Ice Cream Week > Cheese Week
One of my favorite things on social media is that this week between Christmas and New Year’s is “Cheese Week.” Nobody knows what day it is and everyone is full of cheese.
I find this particularly hilarious. And part of why is the connotation that cheese is a guilty pleasure, a “sometimes food.” The idea is that this week all of the structures and routines are suspended and the rules are out the window. Cheese all day every day!
For me it has been ice cream week. I have eaten (my homemade, fits in my boundaries) ice cream every single day. And on a few days, I even opted to have it twice, once for lunch and once for dinner.
My husband often teases me that I have the palate of a 4 year old. He’s not entirely wrong. I am still a food addict.
Getting my eating under control only works for me because I can do it while sometimes indulging in the foods that make my inner 4-year-old happy, while still having no sugar or drug foods and therefore zero guilt. And I am a 46-year-old grown ass woman. I can eat what I want. So I choose to eat foods that don’t make me high.
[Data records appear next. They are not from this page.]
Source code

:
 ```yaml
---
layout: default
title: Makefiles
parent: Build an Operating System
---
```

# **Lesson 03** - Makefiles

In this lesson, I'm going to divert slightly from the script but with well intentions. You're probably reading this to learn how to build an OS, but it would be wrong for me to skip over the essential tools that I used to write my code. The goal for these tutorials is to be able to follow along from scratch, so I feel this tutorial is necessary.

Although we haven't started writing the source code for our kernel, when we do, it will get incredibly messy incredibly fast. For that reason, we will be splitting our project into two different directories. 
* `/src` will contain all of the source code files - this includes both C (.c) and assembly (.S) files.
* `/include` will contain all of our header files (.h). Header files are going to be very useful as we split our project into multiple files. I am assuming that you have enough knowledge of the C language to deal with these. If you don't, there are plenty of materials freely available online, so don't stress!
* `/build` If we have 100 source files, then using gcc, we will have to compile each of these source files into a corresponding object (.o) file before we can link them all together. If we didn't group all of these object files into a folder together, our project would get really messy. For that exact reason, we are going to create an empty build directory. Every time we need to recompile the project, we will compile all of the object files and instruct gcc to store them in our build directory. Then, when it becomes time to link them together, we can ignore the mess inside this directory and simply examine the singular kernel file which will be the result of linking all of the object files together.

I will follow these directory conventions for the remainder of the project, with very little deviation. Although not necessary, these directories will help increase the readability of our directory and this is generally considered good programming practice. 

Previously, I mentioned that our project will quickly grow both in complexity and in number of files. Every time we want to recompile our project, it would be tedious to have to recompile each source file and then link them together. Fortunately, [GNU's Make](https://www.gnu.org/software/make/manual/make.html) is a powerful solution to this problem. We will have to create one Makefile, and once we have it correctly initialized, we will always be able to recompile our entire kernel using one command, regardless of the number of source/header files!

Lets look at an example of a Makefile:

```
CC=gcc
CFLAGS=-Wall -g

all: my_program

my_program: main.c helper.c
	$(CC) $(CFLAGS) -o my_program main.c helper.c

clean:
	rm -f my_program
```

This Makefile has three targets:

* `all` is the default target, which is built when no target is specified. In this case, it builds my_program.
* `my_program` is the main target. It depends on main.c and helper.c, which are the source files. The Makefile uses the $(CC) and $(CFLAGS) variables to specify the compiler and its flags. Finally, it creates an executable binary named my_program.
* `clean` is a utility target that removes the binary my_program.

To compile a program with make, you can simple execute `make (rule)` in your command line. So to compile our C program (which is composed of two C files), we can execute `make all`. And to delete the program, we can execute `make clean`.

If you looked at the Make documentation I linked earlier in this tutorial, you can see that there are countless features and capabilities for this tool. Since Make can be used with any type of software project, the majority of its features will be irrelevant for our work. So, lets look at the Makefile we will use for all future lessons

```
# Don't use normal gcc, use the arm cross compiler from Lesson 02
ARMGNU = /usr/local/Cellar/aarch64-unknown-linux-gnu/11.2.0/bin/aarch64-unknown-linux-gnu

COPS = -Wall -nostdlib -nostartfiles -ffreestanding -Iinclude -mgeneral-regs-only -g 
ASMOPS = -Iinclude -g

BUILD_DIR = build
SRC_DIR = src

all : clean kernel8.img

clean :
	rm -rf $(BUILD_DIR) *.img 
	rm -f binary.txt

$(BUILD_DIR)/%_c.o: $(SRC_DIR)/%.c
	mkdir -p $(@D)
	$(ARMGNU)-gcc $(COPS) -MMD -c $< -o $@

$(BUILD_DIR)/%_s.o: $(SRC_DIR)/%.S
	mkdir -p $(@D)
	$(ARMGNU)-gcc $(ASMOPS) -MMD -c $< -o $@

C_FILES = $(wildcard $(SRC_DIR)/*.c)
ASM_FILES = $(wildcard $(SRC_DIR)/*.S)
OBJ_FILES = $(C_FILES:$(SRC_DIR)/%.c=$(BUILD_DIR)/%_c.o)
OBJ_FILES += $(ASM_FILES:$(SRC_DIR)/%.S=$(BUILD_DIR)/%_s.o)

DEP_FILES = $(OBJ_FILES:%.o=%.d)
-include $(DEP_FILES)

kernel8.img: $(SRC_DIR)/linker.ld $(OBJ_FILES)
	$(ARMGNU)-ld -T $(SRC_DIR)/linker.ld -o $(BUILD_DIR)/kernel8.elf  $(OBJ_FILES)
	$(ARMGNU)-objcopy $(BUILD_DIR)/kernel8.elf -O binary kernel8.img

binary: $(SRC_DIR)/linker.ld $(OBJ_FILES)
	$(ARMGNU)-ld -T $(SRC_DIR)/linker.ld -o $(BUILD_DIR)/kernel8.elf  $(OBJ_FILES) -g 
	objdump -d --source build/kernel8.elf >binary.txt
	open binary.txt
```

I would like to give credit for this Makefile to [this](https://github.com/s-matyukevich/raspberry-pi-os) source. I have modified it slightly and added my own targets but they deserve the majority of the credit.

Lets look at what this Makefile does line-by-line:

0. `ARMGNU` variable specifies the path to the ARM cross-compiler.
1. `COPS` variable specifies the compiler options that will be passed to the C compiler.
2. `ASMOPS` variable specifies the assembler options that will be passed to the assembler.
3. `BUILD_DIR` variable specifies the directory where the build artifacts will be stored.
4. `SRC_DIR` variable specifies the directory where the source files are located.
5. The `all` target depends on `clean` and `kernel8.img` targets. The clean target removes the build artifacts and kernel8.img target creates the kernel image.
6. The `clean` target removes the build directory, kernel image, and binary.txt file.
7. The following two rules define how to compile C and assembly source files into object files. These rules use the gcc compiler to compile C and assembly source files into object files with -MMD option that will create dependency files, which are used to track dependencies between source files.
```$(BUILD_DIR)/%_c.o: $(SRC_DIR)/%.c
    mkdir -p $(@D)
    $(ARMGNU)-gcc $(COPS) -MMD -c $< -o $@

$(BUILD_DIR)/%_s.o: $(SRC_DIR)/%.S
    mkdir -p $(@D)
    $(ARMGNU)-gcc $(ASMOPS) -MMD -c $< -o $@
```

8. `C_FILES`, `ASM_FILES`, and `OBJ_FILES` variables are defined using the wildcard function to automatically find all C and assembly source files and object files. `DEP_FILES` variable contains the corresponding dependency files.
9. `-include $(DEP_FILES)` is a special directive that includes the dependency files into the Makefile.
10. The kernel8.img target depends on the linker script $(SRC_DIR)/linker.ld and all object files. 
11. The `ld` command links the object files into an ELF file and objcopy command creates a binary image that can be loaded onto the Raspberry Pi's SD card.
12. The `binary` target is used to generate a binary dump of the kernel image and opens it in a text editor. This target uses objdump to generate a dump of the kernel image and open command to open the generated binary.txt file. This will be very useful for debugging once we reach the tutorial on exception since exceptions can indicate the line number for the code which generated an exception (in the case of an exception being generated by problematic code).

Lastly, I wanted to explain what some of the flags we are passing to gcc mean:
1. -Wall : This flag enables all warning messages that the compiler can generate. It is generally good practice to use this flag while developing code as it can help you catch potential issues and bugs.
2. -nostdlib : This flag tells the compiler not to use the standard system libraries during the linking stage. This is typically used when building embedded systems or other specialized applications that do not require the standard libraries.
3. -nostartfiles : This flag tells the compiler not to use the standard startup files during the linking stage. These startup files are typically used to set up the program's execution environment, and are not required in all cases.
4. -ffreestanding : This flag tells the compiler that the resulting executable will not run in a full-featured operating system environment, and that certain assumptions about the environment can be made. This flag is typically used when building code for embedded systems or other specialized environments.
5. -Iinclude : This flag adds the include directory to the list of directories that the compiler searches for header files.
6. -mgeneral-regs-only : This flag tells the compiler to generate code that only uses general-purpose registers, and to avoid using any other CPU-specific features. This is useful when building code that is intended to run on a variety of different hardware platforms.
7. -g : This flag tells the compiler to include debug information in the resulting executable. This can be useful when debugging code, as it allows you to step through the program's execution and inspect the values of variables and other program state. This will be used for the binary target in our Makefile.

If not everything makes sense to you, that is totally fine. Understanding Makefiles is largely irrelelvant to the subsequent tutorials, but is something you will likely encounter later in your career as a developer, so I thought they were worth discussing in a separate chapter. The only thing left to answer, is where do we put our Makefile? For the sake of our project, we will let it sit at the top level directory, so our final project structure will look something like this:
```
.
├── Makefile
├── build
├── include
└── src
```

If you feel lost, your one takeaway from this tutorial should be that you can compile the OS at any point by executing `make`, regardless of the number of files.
But I still want foods that make me giddy!
I can see that a lot of people look at what I do and think it looks punitive. So many rules. So much restriction. No sugar. No carbohydrates. No potatoes or pasta or rice.
But what I eliminated with sugar and my “drug foods” was guilt. So I can have ice cream every day of every week of the year and not have to think twice about it. (I would quickly get annoyed watching my husband eat filet mignon and shakshu without me, so I won’t.)
I may not know the day of the week, and I may be full of ice cream, but at no point did I think these were bad things.